(Stored items from a collection)
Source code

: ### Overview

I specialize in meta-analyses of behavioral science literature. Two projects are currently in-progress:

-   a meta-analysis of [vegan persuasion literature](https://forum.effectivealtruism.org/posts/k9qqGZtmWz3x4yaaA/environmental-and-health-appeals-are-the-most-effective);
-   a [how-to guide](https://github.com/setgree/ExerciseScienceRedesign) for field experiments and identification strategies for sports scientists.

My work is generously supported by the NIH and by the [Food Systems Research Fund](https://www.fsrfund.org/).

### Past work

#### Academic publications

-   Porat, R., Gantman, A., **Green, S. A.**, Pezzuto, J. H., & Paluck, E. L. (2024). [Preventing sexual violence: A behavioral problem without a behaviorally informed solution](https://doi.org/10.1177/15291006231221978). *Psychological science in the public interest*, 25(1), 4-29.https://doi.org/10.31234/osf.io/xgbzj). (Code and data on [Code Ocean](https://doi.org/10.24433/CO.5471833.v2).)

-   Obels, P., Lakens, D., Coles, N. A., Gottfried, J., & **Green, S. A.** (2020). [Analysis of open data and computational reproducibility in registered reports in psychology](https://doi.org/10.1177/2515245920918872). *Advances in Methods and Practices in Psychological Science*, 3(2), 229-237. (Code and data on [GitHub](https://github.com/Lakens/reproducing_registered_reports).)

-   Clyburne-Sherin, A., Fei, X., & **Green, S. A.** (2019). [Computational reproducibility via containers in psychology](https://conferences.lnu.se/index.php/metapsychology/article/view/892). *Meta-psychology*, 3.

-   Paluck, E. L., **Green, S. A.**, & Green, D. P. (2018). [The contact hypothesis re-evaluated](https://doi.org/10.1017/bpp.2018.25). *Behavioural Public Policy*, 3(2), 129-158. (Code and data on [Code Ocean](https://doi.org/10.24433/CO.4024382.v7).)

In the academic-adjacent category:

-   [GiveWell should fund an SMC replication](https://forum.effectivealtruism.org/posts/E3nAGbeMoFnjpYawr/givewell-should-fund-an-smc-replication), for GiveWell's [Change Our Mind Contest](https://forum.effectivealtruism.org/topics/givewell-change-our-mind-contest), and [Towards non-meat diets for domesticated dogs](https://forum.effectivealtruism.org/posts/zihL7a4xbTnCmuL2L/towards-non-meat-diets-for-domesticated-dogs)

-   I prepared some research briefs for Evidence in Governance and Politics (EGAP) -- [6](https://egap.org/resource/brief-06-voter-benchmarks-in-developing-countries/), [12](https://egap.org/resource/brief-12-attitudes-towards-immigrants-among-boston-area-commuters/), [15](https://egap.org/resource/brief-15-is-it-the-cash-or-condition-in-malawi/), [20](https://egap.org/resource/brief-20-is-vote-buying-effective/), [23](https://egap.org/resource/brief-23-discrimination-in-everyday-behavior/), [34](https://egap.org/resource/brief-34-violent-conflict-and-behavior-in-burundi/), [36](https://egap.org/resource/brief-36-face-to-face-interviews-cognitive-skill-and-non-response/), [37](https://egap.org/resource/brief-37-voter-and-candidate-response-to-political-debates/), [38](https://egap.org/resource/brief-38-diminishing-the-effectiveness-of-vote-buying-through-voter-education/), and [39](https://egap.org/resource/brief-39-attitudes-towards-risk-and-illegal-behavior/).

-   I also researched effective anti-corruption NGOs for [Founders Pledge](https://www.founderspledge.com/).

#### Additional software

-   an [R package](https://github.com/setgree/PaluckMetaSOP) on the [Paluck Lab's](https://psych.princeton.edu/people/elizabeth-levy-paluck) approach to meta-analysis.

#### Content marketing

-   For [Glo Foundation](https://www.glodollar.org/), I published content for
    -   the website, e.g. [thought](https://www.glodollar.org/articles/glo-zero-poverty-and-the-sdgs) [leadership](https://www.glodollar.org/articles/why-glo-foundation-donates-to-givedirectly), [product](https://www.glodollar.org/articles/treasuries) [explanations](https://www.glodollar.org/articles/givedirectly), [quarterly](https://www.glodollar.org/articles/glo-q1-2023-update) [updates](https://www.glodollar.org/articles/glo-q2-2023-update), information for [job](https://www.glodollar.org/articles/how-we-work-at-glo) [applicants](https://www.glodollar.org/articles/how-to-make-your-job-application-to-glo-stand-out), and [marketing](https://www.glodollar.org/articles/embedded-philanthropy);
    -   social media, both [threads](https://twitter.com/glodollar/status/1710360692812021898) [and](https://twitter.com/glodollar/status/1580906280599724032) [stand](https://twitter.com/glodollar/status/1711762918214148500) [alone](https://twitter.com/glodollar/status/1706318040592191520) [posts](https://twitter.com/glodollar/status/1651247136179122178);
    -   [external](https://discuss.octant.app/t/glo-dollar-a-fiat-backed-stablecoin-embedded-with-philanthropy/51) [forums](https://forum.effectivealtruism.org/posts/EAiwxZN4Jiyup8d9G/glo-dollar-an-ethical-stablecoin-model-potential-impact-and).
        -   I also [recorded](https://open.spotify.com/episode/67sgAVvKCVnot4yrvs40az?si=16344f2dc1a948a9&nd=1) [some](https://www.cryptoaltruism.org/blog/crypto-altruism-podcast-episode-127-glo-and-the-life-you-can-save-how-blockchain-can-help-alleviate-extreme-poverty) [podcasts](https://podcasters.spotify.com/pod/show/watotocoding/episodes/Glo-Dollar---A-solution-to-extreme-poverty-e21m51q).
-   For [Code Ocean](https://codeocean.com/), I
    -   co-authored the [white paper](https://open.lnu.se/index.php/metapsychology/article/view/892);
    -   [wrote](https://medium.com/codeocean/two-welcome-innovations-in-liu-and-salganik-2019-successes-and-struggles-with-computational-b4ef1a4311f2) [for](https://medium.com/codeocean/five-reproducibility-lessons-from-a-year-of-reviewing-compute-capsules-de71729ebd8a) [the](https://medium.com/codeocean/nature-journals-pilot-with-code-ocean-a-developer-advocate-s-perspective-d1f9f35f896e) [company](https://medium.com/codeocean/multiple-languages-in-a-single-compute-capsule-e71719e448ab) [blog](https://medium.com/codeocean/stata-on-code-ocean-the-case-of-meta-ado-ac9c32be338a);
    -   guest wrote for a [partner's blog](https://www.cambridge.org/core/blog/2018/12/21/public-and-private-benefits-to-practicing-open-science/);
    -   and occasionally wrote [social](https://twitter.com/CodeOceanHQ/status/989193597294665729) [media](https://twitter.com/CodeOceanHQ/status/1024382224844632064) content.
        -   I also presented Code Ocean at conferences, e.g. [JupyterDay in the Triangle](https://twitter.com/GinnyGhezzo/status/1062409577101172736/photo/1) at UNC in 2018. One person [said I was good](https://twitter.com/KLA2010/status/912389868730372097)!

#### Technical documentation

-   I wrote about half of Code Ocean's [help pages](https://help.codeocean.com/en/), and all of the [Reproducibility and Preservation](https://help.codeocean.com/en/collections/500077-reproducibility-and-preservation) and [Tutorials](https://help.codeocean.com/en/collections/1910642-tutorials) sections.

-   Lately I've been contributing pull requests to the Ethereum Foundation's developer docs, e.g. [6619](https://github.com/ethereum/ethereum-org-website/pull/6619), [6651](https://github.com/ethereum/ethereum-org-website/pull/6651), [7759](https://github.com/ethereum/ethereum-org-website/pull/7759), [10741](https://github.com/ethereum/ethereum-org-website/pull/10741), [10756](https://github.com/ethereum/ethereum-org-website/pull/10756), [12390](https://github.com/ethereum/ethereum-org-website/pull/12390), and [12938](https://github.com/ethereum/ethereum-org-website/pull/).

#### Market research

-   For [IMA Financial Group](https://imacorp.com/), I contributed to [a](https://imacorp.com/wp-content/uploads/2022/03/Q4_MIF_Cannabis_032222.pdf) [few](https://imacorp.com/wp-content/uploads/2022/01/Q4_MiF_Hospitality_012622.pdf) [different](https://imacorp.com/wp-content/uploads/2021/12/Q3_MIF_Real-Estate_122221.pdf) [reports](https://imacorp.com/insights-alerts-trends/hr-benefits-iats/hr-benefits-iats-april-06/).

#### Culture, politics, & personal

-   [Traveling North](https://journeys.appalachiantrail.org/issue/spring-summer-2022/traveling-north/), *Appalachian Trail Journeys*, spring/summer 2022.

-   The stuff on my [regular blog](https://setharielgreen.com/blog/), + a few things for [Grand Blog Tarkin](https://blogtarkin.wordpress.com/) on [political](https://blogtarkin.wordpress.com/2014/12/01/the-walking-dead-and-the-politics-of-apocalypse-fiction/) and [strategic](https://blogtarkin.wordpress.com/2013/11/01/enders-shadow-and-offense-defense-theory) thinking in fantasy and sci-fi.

TASK PROMPT ::
Find every line in the records that uses the string "index", then copy it.

SOLUTION FOR THIS EXERCISE ::
-   Clyburne-Sherin, A., Fei, X., & **Green, S. A.** (2019). [Computational reproducibility via containers in psychology](https://conferences.lnu.se/index.php/metapsychology/article/view/892). *Meta-psychology*, 3.
    -   co-authored the [white paper](https://open.lnu.se/index.php/metapsychology/article/view/892);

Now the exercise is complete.